- Born: 1952 (age 73–74) Hermsdorf, Berlin, East Germany
- Other names: "Sister Death" "The Angel of Death from Charité"
- Conviction: Murder
- Criminal penalty: Life imprisonment

Details
- Victims: 5–8
- Span of crimes: 2005–2006
- Country: Germany
- State: Berlin

= Irene Becker =

German nurse and serial killer (born 1952)

Irene Becker (born 1952) is a German nurse, and serial killer, who killed at least 5 people by administering them drugs while working at the Charité clinic. In the media, she was given nicknames like the Angel of Death from Charité and Sister Death.

Becker, who was considered a dutiful nurse, had previously worked as a nurse in an intensive care unit for 35 years.

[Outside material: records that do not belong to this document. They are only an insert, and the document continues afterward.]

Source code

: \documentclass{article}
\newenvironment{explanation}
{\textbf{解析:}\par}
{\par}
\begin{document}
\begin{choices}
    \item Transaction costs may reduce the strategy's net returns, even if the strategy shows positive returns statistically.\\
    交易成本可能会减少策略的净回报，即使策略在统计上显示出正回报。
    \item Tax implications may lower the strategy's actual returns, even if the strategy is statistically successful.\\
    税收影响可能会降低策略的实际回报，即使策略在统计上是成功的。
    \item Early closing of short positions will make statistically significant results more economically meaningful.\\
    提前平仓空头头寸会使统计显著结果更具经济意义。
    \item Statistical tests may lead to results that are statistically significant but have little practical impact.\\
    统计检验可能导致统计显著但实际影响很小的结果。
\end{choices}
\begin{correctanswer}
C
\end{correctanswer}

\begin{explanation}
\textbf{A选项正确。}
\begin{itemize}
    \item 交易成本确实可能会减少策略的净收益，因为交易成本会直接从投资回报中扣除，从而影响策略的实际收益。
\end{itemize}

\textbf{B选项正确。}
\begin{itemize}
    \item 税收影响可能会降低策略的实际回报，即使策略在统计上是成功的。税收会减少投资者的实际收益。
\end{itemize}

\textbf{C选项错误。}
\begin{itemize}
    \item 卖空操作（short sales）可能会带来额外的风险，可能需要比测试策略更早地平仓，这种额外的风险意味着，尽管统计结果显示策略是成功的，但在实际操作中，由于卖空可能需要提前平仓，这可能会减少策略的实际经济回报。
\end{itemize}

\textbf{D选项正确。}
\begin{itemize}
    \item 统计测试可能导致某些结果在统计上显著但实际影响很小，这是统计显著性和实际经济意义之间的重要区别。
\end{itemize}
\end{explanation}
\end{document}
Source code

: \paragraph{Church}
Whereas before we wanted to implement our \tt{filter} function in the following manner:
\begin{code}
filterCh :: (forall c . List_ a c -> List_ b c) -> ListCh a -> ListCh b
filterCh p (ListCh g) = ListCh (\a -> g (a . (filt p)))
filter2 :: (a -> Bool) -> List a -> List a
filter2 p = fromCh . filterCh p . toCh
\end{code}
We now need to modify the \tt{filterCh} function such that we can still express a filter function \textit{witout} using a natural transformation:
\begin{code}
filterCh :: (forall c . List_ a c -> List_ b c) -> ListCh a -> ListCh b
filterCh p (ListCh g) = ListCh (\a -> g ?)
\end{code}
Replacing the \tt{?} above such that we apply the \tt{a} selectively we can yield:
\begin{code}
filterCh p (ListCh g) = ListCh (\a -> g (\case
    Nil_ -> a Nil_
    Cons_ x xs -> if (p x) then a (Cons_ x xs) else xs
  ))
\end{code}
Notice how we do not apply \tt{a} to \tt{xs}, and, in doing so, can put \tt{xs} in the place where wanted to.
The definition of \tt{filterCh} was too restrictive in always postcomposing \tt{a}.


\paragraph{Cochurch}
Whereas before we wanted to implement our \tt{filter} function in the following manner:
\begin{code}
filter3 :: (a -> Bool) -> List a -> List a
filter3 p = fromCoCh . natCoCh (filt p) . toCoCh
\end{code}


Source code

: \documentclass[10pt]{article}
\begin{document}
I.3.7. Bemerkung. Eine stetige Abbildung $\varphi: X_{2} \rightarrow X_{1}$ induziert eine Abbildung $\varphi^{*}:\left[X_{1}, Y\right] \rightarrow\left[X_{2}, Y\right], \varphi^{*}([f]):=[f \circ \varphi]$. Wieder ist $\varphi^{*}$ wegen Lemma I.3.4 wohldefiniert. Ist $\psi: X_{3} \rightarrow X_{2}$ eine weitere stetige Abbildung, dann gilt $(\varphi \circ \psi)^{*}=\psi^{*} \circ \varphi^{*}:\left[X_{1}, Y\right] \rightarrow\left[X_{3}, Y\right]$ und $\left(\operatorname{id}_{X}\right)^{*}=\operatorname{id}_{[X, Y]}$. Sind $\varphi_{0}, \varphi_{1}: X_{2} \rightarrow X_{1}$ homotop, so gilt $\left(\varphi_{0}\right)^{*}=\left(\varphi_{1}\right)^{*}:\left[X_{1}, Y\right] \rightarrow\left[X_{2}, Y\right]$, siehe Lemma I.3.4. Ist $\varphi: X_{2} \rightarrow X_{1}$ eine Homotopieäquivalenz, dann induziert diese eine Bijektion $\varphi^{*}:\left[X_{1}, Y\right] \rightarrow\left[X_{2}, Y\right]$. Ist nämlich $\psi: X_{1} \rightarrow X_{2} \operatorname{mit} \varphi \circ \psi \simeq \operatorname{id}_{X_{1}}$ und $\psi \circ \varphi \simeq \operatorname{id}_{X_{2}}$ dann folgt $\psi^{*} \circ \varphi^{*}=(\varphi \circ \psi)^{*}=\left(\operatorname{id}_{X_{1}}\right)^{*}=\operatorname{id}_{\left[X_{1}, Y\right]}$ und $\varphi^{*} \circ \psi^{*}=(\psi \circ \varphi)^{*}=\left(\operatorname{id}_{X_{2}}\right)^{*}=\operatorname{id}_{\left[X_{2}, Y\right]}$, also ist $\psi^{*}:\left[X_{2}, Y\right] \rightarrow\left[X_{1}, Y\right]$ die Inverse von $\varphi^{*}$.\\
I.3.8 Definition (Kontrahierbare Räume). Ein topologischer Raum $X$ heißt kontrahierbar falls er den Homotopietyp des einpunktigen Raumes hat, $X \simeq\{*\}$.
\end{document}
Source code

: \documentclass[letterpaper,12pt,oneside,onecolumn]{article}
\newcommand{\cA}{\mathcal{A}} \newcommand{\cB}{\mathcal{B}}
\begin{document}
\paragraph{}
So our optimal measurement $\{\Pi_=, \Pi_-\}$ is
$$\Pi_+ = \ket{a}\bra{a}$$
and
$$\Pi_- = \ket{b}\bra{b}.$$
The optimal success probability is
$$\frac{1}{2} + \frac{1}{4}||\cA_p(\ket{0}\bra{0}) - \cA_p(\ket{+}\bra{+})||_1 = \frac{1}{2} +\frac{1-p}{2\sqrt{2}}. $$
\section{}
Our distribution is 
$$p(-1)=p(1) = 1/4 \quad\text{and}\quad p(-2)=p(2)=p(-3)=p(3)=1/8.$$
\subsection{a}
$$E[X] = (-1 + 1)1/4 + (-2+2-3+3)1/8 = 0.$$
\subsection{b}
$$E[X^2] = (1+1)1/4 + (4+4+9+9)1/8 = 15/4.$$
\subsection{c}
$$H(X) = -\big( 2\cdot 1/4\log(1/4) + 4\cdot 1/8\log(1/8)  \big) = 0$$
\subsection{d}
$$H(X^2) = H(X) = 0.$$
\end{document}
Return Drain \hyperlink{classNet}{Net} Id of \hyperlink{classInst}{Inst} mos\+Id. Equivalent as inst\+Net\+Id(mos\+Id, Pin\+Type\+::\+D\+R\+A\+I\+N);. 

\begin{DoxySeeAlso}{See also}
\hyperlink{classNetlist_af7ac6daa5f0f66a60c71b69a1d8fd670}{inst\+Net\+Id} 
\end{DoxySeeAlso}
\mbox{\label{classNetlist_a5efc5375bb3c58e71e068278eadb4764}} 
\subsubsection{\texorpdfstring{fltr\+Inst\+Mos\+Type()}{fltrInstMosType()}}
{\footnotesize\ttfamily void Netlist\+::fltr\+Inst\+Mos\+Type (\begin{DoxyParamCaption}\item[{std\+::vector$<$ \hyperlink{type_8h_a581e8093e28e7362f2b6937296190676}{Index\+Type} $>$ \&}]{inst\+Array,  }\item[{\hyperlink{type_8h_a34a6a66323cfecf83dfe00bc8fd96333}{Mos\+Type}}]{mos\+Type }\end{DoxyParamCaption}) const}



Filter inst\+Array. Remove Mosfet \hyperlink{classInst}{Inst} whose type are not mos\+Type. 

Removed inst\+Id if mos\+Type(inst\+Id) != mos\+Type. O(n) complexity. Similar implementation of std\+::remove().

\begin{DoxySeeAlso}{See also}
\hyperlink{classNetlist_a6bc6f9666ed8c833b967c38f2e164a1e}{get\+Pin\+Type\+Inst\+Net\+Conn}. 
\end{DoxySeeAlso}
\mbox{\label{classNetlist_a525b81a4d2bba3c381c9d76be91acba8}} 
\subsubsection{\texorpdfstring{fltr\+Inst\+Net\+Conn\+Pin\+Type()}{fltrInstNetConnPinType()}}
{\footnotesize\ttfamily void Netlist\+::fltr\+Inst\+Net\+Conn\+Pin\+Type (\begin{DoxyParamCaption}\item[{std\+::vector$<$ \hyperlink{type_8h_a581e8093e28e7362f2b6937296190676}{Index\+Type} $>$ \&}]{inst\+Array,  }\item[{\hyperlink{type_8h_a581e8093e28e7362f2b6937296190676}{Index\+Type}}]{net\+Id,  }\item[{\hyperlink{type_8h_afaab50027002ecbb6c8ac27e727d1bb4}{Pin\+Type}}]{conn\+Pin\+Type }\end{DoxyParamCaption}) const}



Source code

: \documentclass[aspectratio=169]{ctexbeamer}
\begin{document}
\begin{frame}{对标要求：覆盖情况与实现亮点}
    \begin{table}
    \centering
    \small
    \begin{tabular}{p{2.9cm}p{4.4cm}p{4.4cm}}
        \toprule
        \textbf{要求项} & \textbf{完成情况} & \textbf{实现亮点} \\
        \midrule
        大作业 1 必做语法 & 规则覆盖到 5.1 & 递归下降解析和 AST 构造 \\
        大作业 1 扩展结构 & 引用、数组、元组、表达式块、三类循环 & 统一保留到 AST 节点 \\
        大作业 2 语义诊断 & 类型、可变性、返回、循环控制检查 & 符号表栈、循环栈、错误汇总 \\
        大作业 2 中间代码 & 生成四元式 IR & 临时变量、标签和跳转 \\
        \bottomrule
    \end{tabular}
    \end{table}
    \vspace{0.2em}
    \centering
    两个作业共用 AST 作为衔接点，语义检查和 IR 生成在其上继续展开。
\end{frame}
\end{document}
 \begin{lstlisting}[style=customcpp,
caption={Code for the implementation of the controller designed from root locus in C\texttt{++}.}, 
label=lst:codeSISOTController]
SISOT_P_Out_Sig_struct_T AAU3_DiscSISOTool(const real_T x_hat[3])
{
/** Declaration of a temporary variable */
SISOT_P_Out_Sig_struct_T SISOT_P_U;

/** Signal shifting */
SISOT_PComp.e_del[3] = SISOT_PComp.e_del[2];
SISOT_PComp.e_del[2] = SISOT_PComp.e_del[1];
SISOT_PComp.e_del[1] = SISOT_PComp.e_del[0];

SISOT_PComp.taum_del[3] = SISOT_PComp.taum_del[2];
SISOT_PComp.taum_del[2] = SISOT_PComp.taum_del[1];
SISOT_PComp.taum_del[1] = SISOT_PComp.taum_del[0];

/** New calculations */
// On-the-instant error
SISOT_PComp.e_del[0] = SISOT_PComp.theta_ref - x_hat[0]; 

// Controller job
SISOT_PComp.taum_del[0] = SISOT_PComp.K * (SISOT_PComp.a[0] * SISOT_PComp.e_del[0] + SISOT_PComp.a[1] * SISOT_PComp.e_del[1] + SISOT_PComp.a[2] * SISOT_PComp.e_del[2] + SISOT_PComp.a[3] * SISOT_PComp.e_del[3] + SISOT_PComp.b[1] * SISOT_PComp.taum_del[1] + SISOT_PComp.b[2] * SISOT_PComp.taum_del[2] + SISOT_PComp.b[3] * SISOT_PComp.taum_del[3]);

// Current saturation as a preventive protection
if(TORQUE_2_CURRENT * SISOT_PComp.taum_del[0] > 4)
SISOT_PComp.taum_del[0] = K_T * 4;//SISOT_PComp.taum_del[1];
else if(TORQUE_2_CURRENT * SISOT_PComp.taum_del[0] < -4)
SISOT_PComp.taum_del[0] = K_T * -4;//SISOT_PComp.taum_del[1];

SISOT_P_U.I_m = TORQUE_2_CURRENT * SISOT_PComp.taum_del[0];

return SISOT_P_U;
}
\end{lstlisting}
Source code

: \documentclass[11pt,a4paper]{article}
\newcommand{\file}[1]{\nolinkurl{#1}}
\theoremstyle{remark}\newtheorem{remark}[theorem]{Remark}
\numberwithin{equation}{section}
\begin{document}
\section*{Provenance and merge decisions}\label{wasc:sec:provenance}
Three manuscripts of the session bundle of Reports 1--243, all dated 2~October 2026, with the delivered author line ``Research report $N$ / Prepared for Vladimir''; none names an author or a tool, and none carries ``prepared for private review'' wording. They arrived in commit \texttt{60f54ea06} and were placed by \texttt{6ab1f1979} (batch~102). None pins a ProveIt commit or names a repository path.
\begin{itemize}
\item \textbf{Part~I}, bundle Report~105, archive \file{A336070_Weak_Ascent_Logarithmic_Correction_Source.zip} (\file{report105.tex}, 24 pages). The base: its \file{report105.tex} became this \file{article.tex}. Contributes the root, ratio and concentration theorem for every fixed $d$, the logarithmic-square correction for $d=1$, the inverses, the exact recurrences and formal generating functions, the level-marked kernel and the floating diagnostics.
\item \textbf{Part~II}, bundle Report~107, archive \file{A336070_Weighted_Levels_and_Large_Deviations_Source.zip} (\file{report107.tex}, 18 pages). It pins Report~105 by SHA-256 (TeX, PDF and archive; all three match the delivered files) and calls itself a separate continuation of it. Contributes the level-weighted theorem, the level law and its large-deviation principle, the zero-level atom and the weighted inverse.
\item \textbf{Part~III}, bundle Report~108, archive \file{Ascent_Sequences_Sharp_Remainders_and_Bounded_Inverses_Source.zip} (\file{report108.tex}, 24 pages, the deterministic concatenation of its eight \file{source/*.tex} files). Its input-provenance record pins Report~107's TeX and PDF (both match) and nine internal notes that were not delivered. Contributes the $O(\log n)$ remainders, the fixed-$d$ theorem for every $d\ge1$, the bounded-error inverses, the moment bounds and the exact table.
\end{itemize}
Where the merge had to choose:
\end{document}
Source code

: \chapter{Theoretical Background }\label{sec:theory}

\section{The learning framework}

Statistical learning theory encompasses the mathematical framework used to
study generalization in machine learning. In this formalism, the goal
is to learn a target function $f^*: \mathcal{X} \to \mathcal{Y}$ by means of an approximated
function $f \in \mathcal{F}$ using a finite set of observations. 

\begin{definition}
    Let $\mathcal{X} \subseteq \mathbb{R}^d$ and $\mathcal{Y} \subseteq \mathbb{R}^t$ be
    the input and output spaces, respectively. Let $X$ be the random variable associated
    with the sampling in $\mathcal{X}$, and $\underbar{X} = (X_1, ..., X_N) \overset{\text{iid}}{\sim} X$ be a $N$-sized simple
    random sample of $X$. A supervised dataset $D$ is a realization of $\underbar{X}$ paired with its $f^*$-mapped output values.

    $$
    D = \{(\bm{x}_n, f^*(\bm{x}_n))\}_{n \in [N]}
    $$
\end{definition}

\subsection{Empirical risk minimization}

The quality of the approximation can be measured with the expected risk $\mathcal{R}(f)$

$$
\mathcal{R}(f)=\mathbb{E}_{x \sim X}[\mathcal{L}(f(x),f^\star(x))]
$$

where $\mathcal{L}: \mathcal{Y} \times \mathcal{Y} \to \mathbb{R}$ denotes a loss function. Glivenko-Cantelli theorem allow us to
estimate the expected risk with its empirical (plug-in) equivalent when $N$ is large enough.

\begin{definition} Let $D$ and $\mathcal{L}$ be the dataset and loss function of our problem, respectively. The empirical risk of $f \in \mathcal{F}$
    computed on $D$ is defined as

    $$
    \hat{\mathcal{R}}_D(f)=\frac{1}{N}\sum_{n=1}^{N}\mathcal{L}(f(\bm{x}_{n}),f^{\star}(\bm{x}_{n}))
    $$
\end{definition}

Her deeds were discovered after a fellow nurse found a discarded ampoule in the hospital garbage, subsequently informing the management of her suspicions about the exceptionally high death rate in the ward.

Becker was sentenced on 29 June 2007 by the Landgericht Berlin for murder in five out of eight cases, and given life imprisonment. The court considered that the murderous trait of the other base motives was fulfilment and considered that the nurse became obsessed with power while murdering the patients.

On appeal from the defence, the Federal Court of Justice changed the guilty verdict to triple homicide and two counts of manslaughter, but that did not change the sentence.

A particular severity of guilt was not established. Thus, the remainder of the sentence can be suspended after serving 15 years (counting from her arrest in October 2006), i.e. from late 2021 onwards.